Aim of the task:
When you transcribe the records that follow, reproduce each line exactly as given.

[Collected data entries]
::::::::::
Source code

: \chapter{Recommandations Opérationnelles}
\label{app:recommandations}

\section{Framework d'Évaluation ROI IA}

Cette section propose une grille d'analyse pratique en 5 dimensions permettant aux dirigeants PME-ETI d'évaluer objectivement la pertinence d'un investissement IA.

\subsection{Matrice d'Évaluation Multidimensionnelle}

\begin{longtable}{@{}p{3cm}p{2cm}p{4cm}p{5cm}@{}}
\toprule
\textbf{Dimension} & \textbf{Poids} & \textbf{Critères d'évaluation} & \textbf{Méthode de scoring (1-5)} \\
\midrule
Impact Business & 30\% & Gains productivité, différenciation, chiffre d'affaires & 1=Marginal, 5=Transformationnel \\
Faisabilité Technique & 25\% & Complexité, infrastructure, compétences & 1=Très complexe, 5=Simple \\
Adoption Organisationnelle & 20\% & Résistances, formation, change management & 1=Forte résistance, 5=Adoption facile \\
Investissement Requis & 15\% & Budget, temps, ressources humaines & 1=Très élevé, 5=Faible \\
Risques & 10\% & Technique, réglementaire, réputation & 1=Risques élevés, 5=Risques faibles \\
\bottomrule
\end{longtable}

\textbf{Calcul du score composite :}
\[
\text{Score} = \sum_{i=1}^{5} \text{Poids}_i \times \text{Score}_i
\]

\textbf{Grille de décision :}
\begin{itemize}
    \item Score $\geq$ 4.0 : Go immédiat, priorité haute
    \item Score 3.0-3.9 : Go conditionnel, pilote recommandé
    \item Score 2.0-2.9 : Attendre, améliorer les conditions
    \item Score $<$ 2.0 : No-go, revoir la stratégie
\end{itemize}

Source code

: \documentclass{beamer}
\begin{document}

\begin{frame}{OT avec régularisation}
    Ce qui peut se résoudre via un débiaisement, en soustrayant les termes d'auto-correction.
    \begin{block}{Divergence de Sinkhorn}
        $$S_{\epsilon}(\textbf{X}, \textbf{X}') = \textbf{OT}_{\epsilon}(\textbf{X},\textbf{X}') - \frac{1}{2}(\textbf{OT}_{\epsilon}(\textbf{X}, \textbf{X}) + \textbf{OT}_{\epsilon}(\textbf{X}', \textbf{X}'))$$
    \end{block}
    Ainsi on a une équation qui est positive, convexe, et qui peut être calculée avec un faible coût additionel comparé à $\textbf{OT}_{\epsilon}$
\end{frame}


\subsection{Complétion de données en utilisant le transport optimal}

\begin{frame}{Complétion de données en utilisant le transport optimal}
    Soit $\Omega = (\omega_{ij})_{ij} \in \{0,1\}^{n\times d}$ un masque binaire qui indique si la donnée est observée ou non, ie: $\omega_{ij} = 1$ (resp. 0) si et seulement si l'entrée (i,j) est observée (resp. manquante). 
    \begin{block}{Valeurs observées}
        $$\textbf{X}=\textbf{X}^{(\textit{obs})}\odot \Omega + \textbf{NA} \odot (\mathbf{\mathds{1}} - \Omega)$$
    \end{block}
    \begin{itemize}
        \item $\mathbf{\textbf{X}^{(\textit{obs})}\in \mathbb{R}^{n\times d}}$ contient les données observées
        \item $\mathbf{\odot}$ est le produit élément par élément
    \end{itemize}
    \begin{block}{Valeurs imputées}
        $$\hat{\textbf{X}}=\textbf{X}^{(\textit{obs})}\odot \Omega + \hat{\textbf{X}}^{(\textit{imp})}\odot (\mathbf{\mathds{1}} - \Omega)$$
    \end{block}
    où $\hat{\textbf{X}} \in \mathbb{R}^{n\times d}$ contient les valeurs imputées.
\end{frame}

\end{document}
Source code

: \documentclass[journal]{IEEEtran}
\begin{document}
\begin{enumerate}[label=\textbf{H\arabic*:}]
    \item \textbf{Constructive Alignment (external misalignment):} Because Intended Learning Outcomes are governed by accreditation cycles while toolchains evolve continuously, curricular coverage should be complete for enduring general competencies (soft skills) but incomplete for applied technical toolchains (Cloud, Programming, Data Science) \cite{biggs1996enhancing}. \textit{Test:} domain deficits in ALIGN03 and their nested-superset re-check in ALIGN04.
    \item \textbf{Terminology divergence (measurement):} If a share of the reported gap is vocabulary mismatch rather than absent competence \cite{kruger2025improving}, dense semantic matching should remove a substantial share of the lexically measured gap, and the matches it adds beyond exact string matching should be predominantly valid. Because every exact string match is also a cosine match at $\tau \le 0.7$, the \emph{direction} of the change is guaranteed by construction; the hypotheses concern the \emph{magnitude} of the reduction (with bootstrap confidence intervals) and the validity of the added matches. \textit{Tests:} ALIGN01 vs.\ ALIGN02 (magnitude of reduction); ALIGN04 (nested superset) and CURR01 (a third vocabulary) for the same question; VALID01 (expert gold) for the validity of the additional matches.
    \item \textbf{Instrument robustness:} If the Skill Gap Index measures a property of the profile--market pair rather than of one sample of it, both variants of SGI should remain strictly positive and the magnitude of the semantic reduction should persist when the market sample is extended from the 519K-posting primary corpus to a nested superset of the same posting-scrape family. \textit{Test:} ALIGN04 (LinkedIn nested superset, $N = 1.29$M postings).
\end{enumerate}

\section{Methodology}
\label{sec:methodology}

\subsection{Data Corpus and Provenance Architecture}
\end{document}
::::::::::
Written reply:
Source code

: \chapter{Recommandations Opérationnelles}
\label{app:recommandations}

\section{Framework d'Évaluation ROI IA}

Cette section propose une grille d'analyse pratique en 5 dimensions permettant aux dirigeants PME-ETI d'évaluer objectivement la pertinence d'un investissement IA.

\subsection{Matrice d'Évaluation Multidimensionnelle}

\begin{longtable}{@{}p{3cm}p{2cm}p{4cm}p{5cm}@{}}
\toprule
\textbf{Dimension} & \textbf{Poids} & \textbf{Critères d'évaluation} & \textbf{Méthode de scoring (1-5)} \\
\midrule
Impact Business & 30\% & Gains productivité, différenciation, chiffre d'affaires & 1=Marginal, 5=Transformationnel \\
Faisabilité Technique & 25\% & Complexité, infrastructure, compétences & 1=Très complexe, 5=Simple \\
Adoption Organisationnelle & 20\% & Résistances, formation, change management & 1=Forte résistance, 5=Adoption facile \\
Investissement Requis & 15\% & Budget, temps, ressources humaines & 1=Très élevé, 5=Faible \\
Risques & 10\% & Technique, réglementaire, réputation & 1=Risques élevés, 5=Risques faibles \\
\bottomrule
\end{longtable}

\textbf{Calcul du score composite :}
\[
\text{Score} = \sum_{i=1}^{5} \text{Poids}_i \times \text{Score}_i
\]

\textbf{Grille de décision :}
\begin{itemize}
    \item Score $\geq$ 4.0 : Go immédiat, priorité haute
    \item Score 3.0-3.9 : Go conditionnel, pilote recommandé
    \item Score 2.0-2.9 : Attendre, améliorer les conditions
    \item Score $<$ 2.0 : No-go, revoir la stratégie
\end{itemize}

Source code

: \documentclass{beamer}
\begin{document}

\begin{frame}{OT avec régularisation}
    Ce qui peut se résoudre via un débiaisement, en soustrayant les termes d'auto-correction.
    \begin{block}{Divergence de Sinkhorn}
        $$S_{\epsilon}(\textbf{X}, \textbf{X}') = \textbf{OT}_{\epsilon}(\textbf{X},\textbf{X}') - \frac{1}{2}(\textbf{OT}_{\epsilon}(\textbf{X}, \textbf{X}) + \textbf{OT}_{\epsilon}(\textbf{X}', \textbf{X}'))$$
    \end{block}
    Ainsi on a une équation qui est positive, convexe, et qui peut être calculée avec un faible coût additionel comparé à $\textbf{OT}_{\epsilon}$
\end{frame}


\subsection{Complétion de données en utilisant le transport optimal}

\begin{frame}{Complétion de données en utilisant le transport optimal}
    Soit $\Omega = (\omega_{ij})_{ij} \in \{0,1\}^{n\times d}$ un masque binaire qui indique si la donnée est observée ou non, ie: $\omega_{ij} = 1$ (resp. 0) si et seulement si l'entrée (i,j) est observée (resp. manquante). 
    \begin{block}{Valeurs observées}
        $$\textbf{X}=\textbf{X}^{(\textit{obs})}\odot \Omega + \textbf{NA} \odot (\mathbf{\mathds{1}} - \Omega)$$
    \end{block}
    \begin{itemize}
        \item $\mathbf{\textbf{X}^{(\textit{obs})}\in \mathbb{R}^{n\times d}}$ contient les données observées
        \item $\mathbf{\odot}$ est le produit élément par élément
    \end{itemize}
    \begin{block}{Valeurs imputées}
        $$\hat{\textbf{X}}=\textbf{X}^{(\textit{obs})}\odot \Omega + \hat{\textbf{X}}^{(\textit{imp})}\odot (\mathbf{\mathds{1}} - \Omega)$$
    \end{block}
    où $\hat{\textbf{X}} \in \mathbb{R}^{n\times d}$ contient les valeurs imputées.
\end{frame}

\end{document}
Source code

: \documentclass[journal]{IEEEtran}
\begin{document}
\begin{enumerate}[label=\textbf{H\arabic*:}]
    \item \textbf{Constructive Alignment (external misalignment):} Because Intended Learning Outcomes are governed by accreditation cycles while toolchains evolve continuously, curricular coverage should be complete for enduring general competencies (soft skills) but incomplete for applied technical toolchains (Cloud, Programming, Data Science) \cite{biggs1996enhancing}. \textit{Test:} domain deficits in ALIGN03 and their nested-superset re-check in ALIGN04.
    \item \textbf{Terminology divergence (measurement):} If a share of the reported gap is vocabulary mismatch rather than absent competence \cite{kruger2025improving}, dense semantic matching should remove a substantial share of the lexically measured gap, and the matches it adds beyond exact string matching should be predominantly valid. Because every exact string match is also a cosine match at $\tau \le 0.7$, the \emph{direction} of the change is guaranteed by construction; the hypotheses concern the \emph{magnitude} of the reduction (with bootstrap confidence intervals) and the validity of the added matches. \textit{Tests:} ALIGN01 vs.\ ALIGN02 (magnitude of reduction); ALIGN04 (nested superset) and CURR01 (a third vocabulary) for the same question; VALID01 (expert gold) for the validity of the additional matches.
    \item \textbf{Instrument robustness:} If the Skill Gap Index measures a property of the profile--market pair rather than of one sample of it, both variants of SGI should remain strictly positive and the magnitude of the semantic reduction should persist when the market sample is extended from the 519K-posting primary corpus to a nested superset of the same posting-scrape family. \textit{Test:} ALIGN04 (LinkedIn nested superset, $N = 1.29$M postings).
\end{enumerate}

\section{Methodology}
\label{sec:methodology}

\subsection{Data Corpus and Provenance Architecture}
\end{document}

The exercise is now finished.